6. Strengths of the Current System¶
- Fast regression detection
- Aligned to core business workflows
- Good at catching routing mistakes
- Repeatable & lightweight
7. Gaps, Risks, and Where This Can Mislead Leadership¶
A. Small Question Set → Blind Spots¶
Many realistic scenarios remain untested (e.g., seasonal trends, partial-year depreciation, insurance renewals).
B. Keyword-Based Scoring Is Shallow¶
Allows partially correct or numerically wrong answers to pass.
C. Tool-Use Detection Is Inferred¶
A missing citation can mis-score an otherwise correct answer.
D. Retrieval Quality Is Not Verified¶
We don’t check whether the cited paragraphs actually support the response.
E. Missing Edge Cases¶
No tests for missing documents, multi-step reasoning, or numerical reconciliation.
F. No Trend Tracking¶
Executives cannot yet visually see improvement or degradation over time.
8. Straightforward Recommendations¶
1. Expand the question set to 50–75 prompts¶
Include multi-step, seasonal, edge-case, and negative tests.
2. Add reference (“gold”) answers¶
Including acceptable numeric ranges & exact phrases.

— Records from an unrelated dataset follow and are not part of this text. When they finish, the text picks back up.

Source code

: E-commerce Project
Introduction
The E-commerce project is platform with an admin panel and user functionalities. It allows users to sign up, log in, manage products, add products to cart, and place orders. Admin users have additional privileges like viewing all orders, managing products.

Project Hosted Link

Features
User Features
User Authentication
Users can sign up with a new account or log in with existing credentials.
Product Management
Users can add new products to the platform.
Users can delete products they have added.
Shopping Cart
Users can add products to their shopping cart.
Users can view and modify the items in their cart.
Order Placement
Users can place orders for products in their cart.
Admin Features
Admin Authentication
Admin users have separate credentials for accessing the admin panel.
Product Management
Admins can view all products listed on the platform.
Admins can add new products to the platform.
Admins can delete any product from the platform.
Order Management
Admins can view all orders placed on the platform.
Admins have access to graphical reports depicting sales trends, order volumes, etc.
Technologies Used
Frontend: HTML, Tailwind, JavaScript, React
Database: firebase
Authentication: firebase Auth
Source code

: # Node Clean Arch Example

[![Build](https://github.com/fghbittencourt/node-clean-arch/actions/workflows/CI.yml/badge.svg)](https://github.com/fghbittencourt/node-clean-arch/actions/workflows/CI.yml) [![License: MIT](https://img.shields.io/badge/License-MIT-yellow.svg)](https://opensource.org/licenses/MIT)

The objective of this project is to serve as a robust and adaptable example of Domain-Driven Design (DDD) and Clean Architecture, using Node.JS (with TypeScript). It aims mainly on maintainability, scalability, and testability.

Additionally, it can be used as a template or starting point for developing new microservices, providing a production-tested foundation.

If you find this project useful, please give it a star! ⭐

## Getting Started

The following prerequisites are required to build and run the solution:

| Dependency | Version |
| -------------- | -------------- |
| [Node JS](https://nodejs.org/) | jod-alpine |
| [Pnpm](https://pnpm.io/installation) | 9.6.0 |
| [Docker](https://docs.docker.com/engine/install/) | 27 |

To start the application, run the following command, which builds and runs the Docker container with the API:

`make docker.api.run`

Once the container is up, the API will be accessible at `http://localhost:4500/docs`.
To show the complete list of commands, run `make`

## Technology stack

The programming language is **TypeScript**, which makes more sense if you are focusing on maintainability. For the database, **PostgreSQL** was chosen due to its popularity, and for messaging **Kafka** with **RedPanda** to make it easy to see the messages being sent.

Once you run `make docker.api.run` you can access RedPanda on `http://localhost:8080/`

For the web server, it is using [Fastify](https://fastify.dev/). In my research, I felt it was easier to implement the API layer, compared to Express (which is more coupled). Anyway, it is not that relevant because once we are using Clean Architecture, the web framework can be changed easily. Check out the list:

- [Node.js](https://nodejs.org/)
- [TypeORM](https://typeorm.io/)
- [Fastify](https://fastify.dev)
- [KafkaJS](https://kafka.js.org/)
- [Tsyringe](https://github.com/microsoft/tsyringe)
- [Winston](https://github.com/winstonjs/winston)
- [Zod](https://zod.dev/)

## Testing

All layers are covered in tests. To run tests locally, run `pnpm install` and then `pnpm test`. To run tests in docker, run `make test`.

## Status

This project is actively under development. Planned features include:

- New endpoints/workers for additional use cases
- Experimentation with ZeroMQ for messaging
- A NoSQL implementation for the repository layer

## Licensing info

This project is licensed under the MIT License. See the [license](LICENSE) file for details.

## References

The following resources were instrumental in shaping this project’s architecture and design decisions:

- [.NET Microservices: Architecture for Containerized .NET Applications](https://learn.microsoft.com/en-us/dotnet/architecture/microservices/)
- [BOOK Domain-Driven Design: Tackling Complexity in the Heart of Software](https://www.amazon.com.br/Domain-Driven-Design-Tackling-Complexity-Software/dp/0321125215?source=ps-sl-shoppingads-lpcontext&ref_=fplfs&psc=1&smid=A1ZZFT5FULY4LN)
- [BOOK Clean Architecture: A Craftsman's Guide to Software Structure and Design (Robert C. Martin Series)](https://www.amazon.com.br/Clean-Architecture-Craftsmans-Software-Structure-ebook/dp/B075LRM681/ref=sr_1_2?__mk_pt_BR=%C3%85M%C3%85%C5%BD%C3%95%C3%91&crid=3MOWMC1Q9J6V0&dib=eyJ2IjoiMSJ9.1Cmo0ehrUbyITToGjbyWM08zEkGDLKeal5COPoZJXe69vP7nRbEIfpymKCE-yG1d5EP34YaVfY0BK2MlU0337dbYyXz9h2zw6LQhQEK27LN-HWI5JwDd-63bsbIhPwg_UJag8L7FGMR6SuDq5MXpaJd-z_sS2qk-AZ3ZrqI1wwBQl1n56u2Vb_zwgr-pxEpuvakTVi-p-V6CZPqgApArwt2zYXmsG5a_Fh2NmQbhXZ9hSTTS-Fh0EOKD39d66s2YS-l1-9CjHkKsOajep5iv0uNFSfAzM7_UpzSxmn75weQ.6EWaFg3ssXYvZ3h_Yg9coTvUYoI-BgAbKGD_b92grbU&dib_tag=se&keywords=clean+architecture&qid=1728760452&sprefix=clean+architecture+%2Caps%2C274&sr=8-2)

3. Validate retrieval results¶
Verify that returned IDs and document passages match expectations.
4. Log actual tool calls¶
Replace heuristic inference with explicit instrumentation.
5. Track performance across versions/releases¶
Use dashboards or weekly snapshots.
6. Add a business-owner review lane¶
For borderline answers (40–70%), collect a human “trust/not trust” decision.
9. Leadership Summary (Shareable)¶
“Every week, we run a fixed set of business questions through the chatbot—like a secret shopper. The harness checks whether it searched the right place, cited the right facts, and avoided errors. Scores roll up into a dashboard. If accuracy drifts, we know before customers ever see a problem.”